Rolling out to the world, the GREIF cycle begins at its end. In the context of the album, lead single to my ilk is a haunting conclusion, drawing the curtain on a head-spinning 14-track odyssey: bittersweet, contemplative, in search of something like peace. ‘They'll take you far away my kin,’ Manuel croons, mysteriously. ‘They'll take you places you have never been / So don't get lost in thought my ilk / Wrapped in finest cloth and finest silk…’ Stood alone, it feels more like a provocation, announcing that this album goes far beyond sadness and Satan, fire and brimstone.

“Is it super representative of the wider album?” Manuel ponders. “Probably not. But what track is representative of this album? Getting the weirdest shit out there first was kind of the point. It’s something of a palate cleanser. Then the second single will be [one of the harsher tracks] to give people a taste of the sort of whiplash sensation they can expect going between tracks on there.”

Indeed, GREIF is a bold, unquantifiable beast. Likening the sections of the band to the components of the griffin – a rhythm section weaving its magic close to the ground like the serpent; guitars soaring skyward as the eagle; vocals purring or breaking into a roar with the majesty of the lion – Manuel charts how they interlock and work with (or against) each other in powerful, often unpredictable new ways.

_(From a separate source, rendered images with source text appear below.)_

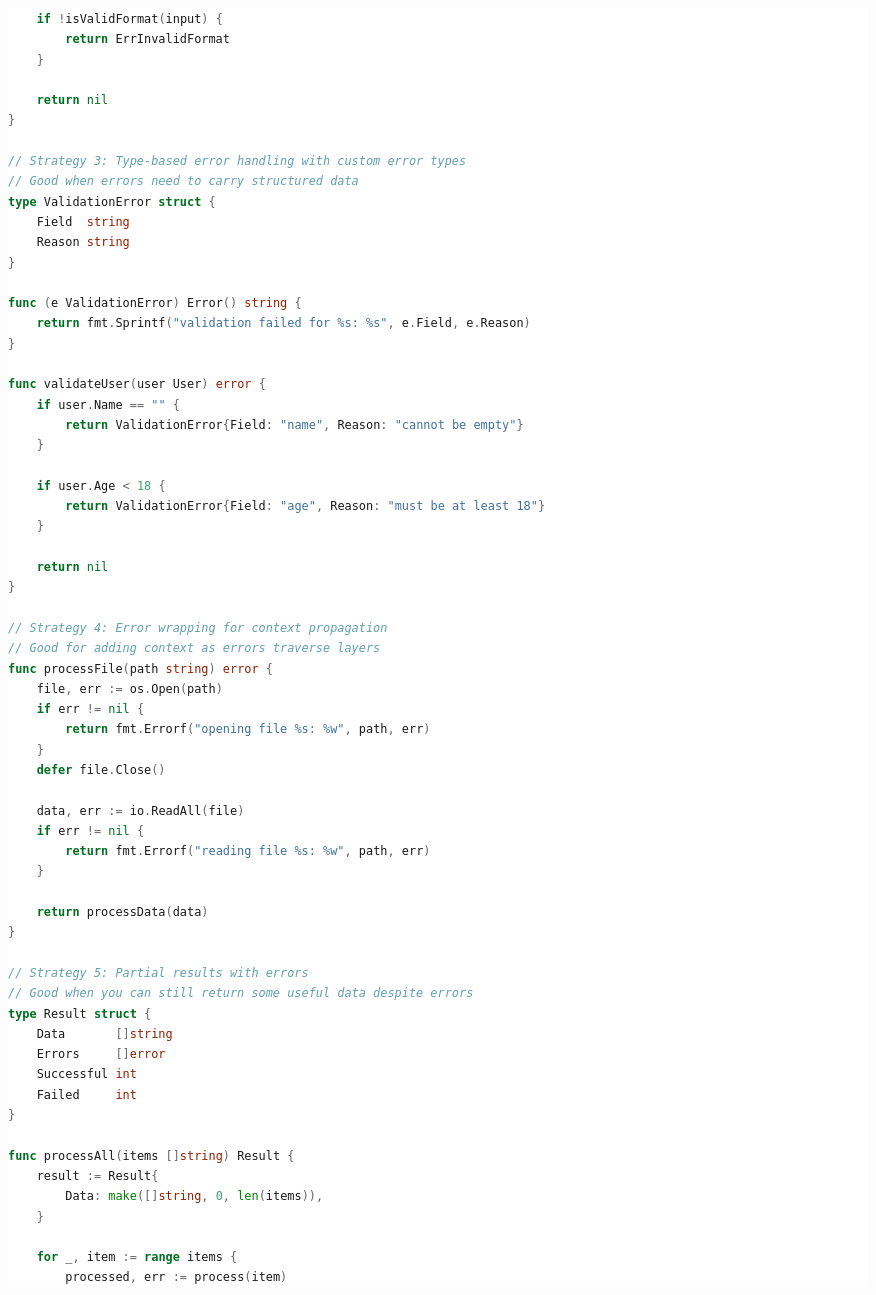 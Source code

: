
 ```go
    if !isValidFormat(input) {
        return ErrInvalidFormat
    }
    
    return nil
}

// Strategy 3: Type-based error handling with custom error types
// Good when errors need to carry structured data
type ValidationError struct {
    Field  string
    Reason string
}

func (e ValidationError) Error() string {
    return fmt.Sprintf("validation failed for %s: %s", e.Field, e.Reason)
}

func validateUser(user User) error {
    if user.Name == "" {
        return ValidationError{Field: "name", Reason: "cannot be empty"}
    }
    
    if user.Age < 18 {
        return ValidationError{Field: "age", Reason: "must be at least 18"}
    }
    
    return nil
}

// Strategy 4: Error wrapping for context propagation
// Good for adding context as errors traverse layers
func processFile(path string) error {
    file, err := os.Open(path)
    if err != nil {
        return fmt.Errorf("opening file %s: %w", path, err)
    }
    defer file.Close()
    
    data, err := io.ReadAll(file)
    if err != nil {
        return fmt.Errorf("reading file %s: %w", path, err)
    }
    
    return processData(data)
}

// Strategy 5: Partial results with errors
// Good when you can still return some useful data despite errors
type Result struct {
    Data       []string
    Errors     []error
    Successful int
    Failed     int
}

func processAll(items []string) Result {
    result := Result{
        Data: make([]string, 0, len(items)),
    }
    
    for _, item := range items {
        processed, err := process(item)
```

Stacking its humming six-strings, dreamy ‘la-la-la-la-la-las’, and scourging screams, for instance, ‘Are you the only one now?’ is quite unlike anything they’ve put their name to before. But so too are the pumping riffs and head-spinning choruses of fists-aloft banger Thrill, and the heavy atmospherics of proggy, pitch-black power ballad Solace – in fascinating other ways.

Glimpses of the archetypical Z&A sound are confined to fleeting interludes (369, une ville vide) and penultimate showstopper Hide in Shade, which Manuel hints was included to placate narrow-minded listeners disappointed by the change in direction. “Well, if you’re one of those fans, and you’ve listened that far, you’re probably feeling pretty estranged,” he laughs. “So here’s this.”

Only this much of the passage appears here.